TASK DIRECTIONS
Every line containing the string "Training" is to be copied from the records.

*-*-*

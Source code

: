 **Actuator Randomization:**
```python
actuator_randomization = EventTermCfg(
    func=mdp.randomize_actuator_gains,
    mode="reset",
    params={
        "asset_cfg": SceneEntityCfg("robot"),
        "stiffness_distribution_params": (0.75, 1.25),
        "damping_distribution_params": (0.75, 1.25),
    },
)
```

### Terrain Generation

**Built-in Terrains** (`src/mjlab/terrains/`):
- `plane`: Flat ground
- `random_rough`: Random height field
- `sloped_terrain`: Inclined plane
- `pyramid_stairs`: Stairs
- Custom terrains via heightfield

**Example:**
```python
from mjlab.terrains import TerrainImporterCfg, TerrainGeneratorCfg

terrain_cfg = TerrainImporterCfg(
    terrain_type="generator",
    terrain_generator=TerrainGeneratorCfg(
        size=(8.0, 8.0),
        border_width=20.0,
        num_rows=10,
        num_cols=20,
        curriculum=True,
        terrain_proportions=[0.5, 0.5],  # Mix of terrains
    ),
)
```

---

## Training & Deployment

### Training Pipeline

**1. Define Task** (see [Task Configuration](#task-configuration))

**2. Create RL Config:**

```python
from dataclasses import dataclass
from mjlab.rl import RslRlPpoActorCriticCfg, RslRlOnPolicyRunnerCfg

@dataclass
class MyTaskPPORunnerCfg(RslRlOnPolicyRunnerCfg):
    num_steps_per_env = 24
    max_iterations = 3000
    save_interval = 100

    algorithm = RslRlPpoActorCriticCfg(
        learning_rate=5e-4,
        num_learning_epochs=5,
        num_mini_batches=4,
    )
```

*-*-*

TASK ANSWER
## Training & Deployment
### Training Pipeline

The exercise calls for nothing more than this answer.